This is about an error I ran into while fiddling with an SQL query. Since it was not immediately obvious to me what was the cause this makes a good topic for a new post.
Setting up
I used a table like this:
create column table base_table
(product NVARCHAR(20) NOT NULL
, location NVARCHAR(4) NOT NULL
, p_version NVARCHAR(3)
, qty INTEGER
, total_qty INTEGER
, p_date date NOT NULL);
And I put some data into it:
set 'DATE_FORMAT' = 'DD/MM/YYYY';
truncate table base_table;
insert into base_table
values ('70012345', '1020', NULL, NULL, NULL, '01/01/2019');
insert into base_table
values ('70012345', '1020', '001', 10, 30 , '01/02/2019');
insert into base_table
values ('70012345', '1020', '002', 20, 30, '01/02/2019');
insert into base_table
values ('70012345', '1020', NULL, NULL, NULL, '01/03/2019');
insert into base_table
values ('70012345', '1020', NULL, NULL, NULL, '01/04/2019');
insert into base_table
values ('70012345', '1020', NULL, NULL, NULL, '01/05/2019');
insert into base_table
values ('70012345', '1020', NULL, NULL, NULL, '01/06/2019');
insert into base_table
values ('70012345', '1020', '003', 30, 30, '01/07/2019');
insert into base_table
values ('70012345', '1020', NULL, NULL, NULL, '01/08/2019');
insert into base_table
values ('70012345', '1020', NULL, NULL, NULL, '01/09/2019');
insert into base_table
values ('70012345', '1020', '002', 15, 55, '01/10/2019');
insert into base_table
values ('70012345', '1020', '004', 40, 55, '01/10/2019');
insert into base_table
values ('70012345', '1020', NULL, NULL, NULL, '01/11/2019');
insert into base_table
values ('70012345', '1020', '001', 25, 25, '01/12/2019');
Which of course yields this result:
select * from base_table order by p_date asc;
PRODUCT LOCATION P_VERSION QTY TOTAL_QTY P_DATE
70012345 1020 ? ? ? 01/01/2019
70012345 1020 001 10 30 01/02/2019
70012345 1020 002 20 30 01/02/2019
70012345 1020 ? ? ? 01/03/2019
70012345 1020 ? ? ? 01/04/2019
70012345 1020 ? ? ? 01/05/2019
70012345 1020 ? ? ? 01/06/2019
70012345 1020 003 30 30 01/07/2019
70012345 1020 ? ? ? 01/08/2019
70012345 1020 ? ? ? 01/09/2019
70012345 1020 002 15 55 01/10/2019
70012345 1020 004 40 55 01/10/2019
70012345 1020 ? ? ? 01/11/2019
70012345 1020 001 25 25 01/12/2019
The query
One of the things I want to do with this data is to find the records where the columns P_VERSION
, QTY
and TOTAL_QTY
are all NULL
.
I figured that writing three IS NULL
conditions would look inelegant, so I came up with this construct:
select
product, location, p_date
from base_table
where
coalesce(p_version, qty, total_qty) IS NULL;
This worked without any issue, but I was interested in how the execution plan for this would look like.

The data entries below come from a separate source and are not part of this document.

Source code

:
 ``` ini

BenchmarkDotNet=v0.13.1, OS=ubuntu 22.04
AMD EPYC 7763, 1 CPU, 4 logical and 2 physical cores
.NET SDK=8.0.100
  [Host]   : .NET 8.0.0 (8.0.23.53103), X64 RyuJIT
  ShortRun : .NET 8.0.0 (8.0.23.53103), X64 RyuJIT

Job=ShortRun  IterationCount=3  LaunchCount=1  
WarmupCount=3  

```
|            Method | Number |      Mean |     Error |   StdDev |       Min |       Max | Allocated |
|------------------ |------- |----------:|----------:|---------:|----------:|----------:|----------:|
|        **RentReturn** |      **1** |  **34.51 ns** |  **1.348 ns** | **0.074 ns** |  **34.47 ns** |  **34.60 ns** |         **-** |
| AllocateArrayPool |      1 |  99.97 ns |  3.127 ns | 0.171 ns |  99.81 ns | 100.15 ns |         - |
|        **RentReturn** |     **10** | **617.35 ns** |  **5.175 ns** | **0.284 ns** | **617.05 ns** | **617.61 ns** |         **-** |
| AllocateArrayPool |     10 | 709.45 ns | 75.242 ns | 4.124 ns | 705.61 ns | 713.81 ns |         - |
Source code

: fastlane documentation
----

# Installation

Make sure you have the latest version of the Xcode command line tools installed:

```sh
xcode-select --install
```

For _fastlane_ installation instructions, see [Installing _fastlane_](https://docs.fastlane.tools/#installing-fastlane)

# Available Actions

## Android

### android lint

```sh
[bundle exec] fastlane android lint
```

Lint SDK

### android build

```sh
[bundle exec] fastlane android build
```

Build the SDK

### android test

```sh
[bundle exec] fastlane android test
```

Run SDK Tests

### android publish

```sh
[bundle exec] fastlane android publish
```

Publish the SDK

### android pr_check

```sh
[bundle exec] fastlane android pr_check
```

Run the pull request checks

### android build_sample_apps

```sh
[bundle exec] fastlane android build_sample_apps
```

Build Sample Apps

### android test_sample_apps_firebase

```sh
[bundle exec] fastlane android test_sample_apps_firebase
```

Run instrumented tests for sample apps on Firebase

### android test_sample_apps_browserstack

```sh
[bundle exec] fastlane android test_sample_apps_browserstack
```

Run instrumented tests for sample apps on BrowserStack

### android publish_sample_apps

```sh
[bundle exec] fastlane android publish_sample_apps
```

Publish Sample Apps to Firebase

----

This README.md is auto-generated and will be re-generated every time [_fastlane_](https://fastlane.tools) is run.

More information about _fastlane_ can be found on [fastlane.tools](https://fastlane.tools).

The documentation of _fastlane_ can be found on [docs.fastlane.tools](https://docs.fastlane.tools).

OPERATOR_NAME OPERATOR_DETAILS
COLUMN SEARCH BASE_TABLE.PRODUCT, BASE_TABLE.LOCATION, BASE_TABLE.P_DATE
COLUMN TABLE FILTER CONDITION:
COALESCE(TO_INT(BASE_TABLE.P_VERSION)
, BASE_TABLE.QTY
, BASE_TABLE.TOTAL_QTY
) IS NULL
In the edited EXPLAIN PLAN output above, line number 4 stands out because it does not only contain the COALESCE function but also the TO_INT()

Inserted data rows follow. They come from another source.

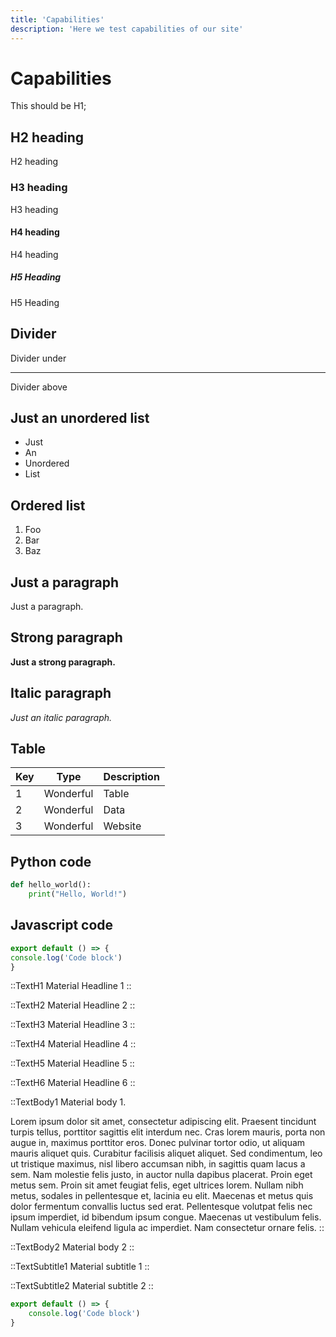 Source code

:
 ```yaml
---
title: 'Capabilities'
description: 'Here we test capabilities of our site'
---
```


<!-- Content of the page -->

# Capabilities 

This should be H1;

## H2 heading

H2 heading

### H3 heading

H3 heading

#### H4 heading

H4 heading

##### H5 Heading

H5 Heading

## Divider 

Divider under

---

Divider above

## Just an unordered list 

- Just
- An
- Unordered
- List

## Ordered list

1. Foo
2. Bar
3. Baz

## Just a paragraph

Just a paragraph.

## Strong paragraph

**Just a strong paragraph.**

## Italic paragraph

_Just an italic paragraph._

## Table 

| Key | Type      | Description |
| --- | --------- | ----------- |
| 1   | Wonderful | Table       |
| 2   | Wonderful | Data        |
| 3   | Wonderful | Website     |

## Python code

```python
def hello_world():
    print("Hello, World!")
```

## Javascript code

```js [file.js]{4-6,7} meta-info=val
export default () => {
console.log('Code block')
}
```

::TextH1 
Material Headline 1 
::

::TextH2
Material Headline 2 
::

::TextH3
Material Headline 3
::

::TextH4
Material Headline 4
::

::TextH5
Material Headline 5
::

::TextH6
Material Headline 6
::

::TextBody1
Material body 1. 

Lorem ipsum dolor sit amet, consectetur adipiscing elit. Praesent tincidunt turpis tellus, porttitor sagittis elit interdum nec. Cras lorem mauris, porta non augue in, maximus porttitor eros. Donec pulvinar tortor odio, ut aliquam mauris aliquet quis. Curabitur facilisis aliquet aliquet. Sed condimentum, leo ut tristique maximus, nisl libero accumsan nibh, in sagittis quam lacus a sem. Nam molestie felis justo, in auctor nulla dapibus placerat. Proin eget metus sem. Proin sit amet feugiat felis, eget ultrices lorem. Nullam nibh metus, sodales in pellentesque et, lacinia eu elit. Maecenas et metus quis dolor fermentum convallis luctus sed erat. Pellentesque volutpat felis nec ipsum imperdiet, id bibendum ipsum congue. Maecenas ut vestibulum felis. Nullam vehicula eleifend ligula ac imperdiet. Nam consectetur ornare felis. 
::

::TextBody2
Material body 2
::

::TextSubtitle1
Material subtitle 1 
::

::TextSubtitle2
Material subtitle 2
::

```js [file.js]{4-6,7} meta-info=val
export default () => {
    console.log('Code block')
}
```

data type conversion function for the P_VERSION
column.
Checking back the SQL query text ensures: I did not put it there.

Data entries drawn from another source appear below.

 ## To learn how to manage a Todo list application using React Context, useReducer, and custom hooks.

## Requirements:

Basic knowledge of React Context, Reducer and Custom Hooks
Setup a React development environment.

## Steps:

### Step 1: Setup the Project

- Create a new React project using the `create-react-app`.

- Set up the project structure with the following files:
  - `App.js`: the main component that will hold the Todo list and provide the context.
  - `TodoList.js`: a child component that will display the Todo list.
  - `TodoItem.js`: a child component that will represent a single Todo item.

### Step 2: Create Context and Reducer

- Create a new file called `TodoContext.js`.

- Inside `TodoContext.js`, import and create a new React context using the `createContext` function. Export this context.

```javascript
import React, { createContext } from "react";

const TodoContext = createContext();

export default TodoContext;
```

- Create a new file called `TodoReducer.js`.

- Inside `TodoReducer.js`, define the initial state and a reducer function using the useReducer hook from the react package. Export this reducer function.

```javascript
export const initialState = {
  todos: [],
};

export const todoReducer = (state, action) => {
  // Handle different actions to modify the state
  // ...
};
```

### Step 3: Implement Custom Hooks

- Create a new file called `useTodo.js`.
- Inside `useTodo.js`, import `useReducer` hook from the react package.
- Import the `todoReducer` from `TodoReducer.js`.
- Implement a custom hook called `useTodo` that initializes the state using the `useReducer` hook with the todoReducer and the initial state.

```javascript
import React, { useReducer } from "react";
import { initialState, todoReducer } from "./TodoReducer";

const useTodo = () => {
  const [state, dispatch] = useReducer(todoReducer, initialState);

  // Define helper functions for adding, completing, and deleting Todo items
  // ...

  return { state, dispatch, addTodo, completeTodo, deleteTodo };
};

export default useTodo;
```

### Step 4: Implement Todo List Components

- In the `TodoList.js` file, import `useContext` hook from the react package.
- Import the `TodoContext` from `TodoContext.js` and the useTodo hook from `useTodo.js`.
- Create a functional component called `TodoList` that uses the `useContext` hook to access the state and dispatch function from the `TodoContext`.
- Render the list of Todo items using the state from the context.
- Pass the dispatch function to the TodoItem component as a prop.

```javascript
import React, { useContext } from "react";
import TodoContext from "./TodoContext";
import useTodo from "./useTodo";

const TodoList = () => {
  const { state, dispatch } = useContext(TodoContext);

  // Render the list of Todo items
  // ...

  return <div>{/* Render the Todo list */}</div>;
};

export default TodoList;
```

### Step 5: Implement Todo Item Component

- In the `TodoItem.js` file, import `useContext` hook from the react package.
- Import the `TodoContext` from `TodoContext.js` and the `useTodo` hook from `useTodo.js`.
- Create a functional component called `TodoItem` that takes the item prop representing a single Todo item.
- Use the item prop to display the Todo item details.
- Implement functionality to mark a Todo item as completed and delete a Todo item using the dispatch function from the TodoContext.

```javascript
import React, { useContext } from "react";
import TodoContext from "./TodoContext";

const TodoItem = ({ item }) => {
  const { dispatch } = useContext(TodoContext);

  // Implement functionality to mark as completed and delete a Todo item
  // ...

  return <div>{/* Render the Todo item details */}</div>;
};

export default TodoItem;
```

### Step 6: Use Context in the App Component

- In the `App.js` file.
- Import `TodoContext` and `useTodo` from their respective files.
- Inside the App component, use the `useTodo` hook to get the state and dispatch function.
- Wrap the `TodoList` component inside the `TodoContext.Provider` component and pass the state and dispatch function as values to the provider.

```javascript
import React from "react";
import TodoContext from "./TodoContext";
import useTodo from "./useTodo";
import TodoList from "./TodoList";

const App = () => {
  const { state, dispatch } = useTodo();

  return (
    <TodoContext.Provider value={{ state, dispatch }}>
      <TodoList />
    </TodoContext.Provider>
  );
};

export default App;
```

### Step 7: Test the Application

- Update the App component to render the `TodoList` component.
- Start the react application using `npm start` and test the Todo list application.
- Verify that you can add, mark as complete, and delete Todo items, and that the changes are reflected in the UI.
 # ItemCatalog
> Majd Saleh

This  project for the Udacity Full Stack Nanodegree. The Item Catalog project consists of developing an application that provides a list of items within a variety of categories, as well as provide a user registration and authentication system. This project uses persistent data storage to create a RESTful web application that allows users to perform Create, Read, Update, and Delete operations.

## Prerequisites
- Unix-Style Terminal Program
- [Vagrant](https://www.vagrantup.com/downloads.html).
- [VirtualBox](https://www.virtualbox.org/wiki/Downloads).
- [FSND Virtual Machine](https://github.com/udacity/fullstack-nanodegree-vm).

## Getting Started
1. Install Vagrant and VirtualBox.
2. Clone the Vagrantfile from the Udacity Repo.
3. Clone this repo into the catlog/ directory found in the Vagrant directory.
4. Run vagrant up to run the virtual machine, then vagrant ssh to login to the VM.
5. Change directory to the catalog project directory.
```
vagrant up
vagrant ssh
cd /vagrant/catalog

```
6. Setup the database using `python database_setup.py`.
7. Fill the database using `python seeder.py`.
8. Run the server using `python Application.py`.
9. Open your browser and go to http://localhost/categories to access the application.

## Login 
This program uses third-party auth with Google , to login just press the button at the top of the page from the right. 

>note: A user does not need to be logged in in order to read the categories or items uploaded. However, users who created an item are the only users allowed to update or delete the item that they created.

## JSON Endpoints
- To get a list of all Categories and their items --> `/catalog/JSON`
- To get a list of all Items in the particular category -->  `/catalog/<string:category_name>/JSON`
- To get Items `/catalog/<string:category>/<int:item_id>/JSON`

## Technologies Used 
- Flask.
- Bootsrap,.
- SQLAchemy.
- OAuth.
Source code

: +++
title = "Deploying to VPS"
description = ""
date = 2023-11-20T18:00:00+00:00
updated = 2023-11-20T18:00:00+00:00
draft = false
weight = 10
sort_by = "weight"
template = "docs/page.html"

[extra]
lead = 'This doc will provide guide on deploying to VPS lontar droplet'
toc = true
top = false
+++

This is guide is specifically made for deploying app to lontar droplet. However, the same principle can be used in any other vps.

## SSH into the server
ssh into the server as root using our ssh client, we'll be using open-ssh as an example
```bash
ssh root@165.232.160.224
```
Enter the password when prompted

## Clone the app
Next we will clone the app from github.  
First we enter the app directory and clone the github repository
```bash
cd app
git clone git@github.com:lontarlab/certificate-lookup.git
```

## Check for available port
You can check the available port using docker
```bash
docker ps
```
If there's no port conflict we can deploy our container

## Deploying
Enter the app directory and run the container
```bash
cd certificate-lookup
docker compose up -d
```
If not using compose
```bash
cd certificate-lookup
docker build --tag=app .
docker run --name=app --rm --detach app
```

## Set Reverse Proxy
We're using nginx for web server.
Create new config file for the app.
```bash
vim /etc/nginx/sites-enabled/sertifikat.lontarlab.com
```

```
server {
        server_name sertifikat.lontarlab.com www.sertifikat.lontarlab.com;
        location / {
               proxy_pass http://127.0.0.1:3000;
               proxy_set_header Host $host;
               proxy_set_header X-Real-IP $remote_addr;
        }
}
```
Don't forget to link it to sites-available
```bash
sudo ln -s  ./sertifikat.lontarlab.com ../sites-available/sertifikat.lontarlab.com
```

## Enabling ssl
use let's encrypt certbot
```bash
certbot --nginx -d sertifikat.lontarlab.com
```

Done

So… what is going on here?
SQL DBMS provide a statically typed environment.
That means, that every expression, table, view, function, and procedure has a predefined fixed data type.
In our case, the condition coalesce(p_version, qty, total_qty) IS NULL
is made up of two expressions: the coalesce
function and the IS NULL
comparison.
The COALESCE function returns the first argument that is NOT NULL
starting from the left.
So, if P_VERSION
has a value, then P_VERSION
gets returned.
Otherwise, if QTY
has a value, then QTY
gets returned.
Otherwise, if TOTAL_QTY
has a value, then TOTAL_QTY
gets returned.
Finally, if all arguments are NULL
, then NULL
gets returned.
Looking at this, what is is the data type of the coalesce expression?
Looking back at the table definition we find
create column table base_table
(product NVARCHAR(20) NOT NULL
, location NVARCHAR(4) NOT NULL
, p_version NVARCHAR(3)
, qty INTEGER
, total_qty INTEGER
, p_date date NOT NULL);
P_VERSION
is an NVARCHAR
type, while QTY
and TOTAL_QTY
are INTEGER
types.
As the EXPLAIN PLAN has shown SAP HANA reconciles this by casting P_VERSION
to INTEGER
during execution.
Ok, just a type-cast, all good. Or is it?
While this works with the data currently in the table, this easily can lead to runtime errors, while the SQL compiled without any issues. After inserting a record like this:
insert into base_table
values ('70012345', '1020'
, 'V1'
, NULL, NULL, '01/01/2019');
the SQL from above fails with
Could not execute
'select product, location, p_date
from base_table
where coalesce(p_version, qty, total_qty) is NULL'
in 114 ms 494 µs .
SAP DBTech JDBC:
[339]: invalid number:
[6930] attribute value is not a number;
isnull(if(isnull([here]int("P_VERSION"))
, if(isnull("QTY")
, "TOTAL_QTY"
, "QTY")
, int("P_VERSION"))) = 1,
(P_VERSION = 'V1'[string]
, QTY = -1664583280[int] null
, TOTAL_QTY = 32605[int] null)
,docid 1,HXE::SYSTEM:BASE_TABLE$delta_1$ (t 38048)
Note, how the error message of this HANA version (2.00.040) not only returns the error number and text but also what the failing record looks like and where it is stored in the column table structure (here, the record was still in the delta store and has been the only record in there).
A bit surprising is that the NULL
values for QTY
and TOTAL_QTY
seem to be encoded differently, but overall this error message provides enough information to understand what caused the problem.
Moral of the story?
Finally, I went back to revert my “clever” statement to the more verbose:
select
product, location, p_date
from base_table
where
( p_version IS NULL
and qty IS NULL
and total_qty IS NULL);
This example is a good reminder that every expression in SQL has precisely one datatype and that this datatype is determined when the statement ist prepared.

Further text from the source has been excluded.